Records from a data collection
[Start of section]

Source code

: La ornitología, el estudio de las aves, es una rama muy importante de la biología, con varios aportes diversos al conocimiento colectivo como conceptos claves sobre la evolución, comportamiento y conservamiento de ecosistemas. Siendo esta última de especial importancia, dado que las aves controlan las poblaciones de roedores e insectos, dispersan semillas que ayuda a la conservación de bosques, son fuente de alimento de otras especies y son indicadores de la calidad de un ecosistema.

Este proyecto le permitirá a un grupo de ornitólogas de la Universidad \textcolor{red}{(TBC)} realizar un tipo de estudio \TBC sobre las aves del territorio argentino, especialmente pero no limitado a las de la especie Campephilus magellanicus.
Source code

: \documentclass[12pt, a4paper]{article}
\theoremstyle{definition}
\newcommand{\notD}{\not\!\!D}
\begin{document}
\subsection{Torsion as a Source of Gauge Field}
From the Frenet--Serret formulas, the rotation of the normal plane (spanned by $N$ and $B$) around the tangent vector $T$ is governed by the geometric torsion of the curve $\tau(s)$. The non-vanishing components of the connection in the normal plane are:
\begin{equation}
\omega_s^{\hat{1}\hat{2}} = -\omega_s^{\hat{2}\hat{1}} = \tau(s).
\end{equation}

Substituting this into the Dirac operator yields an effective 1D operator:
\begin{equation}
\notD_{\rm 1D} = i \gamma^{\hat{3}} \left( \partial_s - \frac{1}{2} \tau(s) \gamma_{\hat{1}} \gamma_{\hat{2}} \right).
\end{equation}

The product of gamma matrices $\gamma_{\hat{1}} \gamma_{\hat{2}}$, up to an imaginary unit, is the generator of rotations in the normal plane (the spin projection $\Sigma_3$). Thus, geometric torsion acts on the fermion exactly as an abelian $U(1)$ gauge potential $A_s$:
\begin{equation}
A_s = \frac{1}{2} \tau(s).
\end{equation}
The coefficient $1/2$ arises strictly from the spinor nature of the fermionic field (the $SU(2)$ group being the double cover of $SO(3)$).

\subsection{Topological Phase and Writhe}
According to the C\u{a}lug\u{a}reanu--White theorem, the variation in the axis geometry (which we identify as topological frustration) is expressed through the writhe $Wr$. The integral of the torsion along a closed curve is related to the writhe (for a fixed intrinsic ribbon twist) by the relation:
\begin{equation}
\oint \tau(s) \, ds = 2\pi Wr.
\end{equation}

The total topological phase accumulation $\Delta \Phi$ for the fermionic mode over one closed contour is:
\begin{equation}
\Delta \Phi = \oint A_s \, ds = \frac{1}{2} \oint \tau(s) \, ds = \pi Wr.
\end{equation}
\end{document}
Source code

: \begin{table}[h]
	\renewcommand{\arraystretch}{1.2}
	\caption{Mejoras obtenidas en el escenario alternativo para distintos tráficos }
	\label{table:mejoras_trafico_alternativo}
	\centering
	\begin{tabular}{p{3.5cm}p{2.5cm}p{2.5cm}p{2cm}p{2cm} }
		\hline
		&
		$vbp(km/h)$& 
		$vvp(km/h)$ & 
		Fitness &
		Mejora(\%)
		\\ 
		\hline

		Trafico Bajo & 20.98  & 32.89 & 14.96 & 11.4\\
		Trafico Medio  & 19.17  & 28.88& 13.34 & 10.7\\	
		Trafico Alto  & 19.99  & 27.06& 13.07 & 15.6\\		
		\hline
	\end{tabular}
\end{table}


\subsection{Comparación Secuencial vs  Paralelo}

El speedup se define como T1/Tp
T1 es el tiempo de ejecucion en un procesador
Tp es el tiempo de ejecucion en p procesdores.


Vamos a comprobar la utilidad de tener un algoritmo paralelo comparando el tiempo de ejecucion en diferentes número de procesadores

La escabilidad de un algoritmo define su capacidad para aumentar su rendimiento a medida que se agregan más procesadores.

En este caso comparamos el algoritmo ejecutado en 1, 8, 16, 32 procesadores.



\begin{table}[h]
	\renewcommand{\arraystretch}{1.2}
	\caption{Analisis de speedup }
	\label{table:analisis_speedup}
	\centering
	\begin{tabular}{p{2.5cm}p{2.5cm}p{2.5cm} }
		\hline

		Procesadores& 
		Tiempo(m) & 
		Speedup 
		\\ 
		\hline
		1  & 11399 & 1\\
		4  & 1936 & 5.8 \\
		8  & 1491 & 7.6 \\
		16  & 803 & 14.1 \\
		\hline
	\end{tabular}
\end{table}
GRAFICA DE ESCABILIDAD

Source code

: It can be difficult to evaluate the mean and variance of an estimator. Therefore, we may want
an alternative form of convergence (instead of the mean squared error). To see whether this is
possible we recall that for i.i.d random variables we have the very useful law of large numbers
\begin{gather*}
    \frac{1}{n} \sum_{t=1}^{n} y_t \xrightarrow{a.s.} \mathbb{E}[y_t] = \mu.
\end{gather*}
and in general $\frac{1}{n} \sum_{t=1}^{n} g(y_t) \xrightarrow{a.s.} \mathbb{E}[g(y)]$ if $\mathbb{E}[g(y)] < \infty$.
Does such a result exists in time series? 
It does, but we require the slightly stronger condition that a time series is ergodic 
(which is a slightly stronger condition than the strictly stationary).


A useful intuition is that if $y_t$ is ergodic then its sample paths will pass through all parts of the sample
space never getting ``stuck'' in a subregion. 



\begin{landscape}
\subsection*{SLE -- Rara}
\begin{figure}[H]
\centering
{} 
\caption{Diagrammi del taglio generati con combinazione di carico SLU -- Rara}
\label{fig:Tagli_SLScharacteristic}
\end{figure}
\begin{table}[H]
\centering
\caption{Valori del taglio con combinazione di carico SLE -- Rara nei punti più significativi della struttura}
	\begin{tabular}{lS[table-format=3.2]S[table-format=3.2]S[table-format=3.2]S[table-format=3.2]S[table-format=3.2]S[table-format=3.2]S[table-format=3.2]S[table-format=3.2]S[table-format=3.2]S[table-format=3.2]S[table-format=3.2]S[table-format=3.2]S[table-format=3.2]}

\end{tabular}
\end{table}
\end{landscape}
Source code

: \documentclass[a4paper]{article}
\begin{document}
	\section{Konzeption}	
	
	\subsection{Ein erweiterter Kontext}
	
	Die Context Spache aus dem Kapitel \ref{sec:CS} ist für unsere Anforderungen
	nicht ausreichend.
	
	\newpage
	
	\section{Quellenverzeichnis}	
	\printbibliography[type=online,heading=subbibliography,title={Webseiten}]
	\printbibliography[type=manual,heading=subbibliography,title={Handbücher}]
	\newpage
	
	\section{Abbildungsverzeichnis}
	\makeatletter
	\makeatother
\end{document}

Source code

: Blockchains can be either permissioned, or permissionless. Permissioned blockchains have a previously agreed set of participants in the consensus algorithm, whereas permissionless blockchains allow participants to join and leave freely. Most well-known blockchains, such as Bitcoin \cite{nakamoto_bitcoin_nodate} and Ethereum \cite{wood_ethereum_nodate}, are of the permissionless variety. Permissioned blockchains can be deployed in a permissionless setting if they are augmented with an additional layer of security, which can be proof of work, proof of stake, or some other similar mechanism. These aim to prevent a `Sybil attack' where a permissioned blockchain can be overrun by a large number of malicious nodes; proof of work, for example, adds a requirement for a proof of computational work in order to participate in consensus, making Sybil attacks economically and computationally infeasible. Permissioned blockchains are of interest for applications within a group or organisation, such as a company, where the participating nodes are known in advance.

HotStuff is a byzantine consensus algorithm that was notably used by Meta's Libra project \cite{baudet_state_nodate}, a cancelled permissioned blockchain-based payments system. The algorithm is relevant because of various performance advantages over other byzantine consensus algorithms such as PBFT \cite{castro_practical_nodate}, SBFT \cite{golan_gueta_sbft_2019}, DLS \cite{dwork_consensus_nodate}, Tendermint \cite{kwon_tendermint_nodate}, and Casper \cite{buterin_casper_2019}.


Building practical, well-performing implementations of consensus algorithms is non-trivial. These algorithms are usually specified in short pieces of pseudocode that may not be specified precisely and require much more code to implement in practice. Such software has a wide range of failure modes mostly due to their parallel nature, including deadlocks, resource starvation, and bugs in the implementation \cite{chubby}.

[End of section]

» ACTIVITY: Reproduce exactly, please, only the lines from the start of the data above to the line that contains "as a Source", with both ends kept.

» TASK OUTPUT:
Source code

: La ornitología, el estudio de las aves, es una rama muy importante de la biología, con varios aportes diversos al conocimiento colectivo como conceptos claves sobre la evolución, comportamiento y conservamiento de ecosistemas. Siendo esta última de especial importancia, dado que las aves controlan las poblaciones de roedores e insectos, dispersan semillas que ayuda a la conservación de bosques, son fuente de alimento de otras especies y son indicadores de la calidad de un ecosistema.

Este proyecto le permitirá a un grupo de ornitólogas de la Universidad \textcolor{red}{(TBC)} realizar un tipo de estudio \TBC sobre las aves del territorio argentino, especialmente pero no limitado a las de la especie Campephilus magellanicus.
Source code

: \documentclass[12pt, a4paper]{article}
\theoremstyle{definition}
\newcommand{\notD}{\not\!\!D}
\begin{document}
\subsection{Torsion as a Source of Gauge Field}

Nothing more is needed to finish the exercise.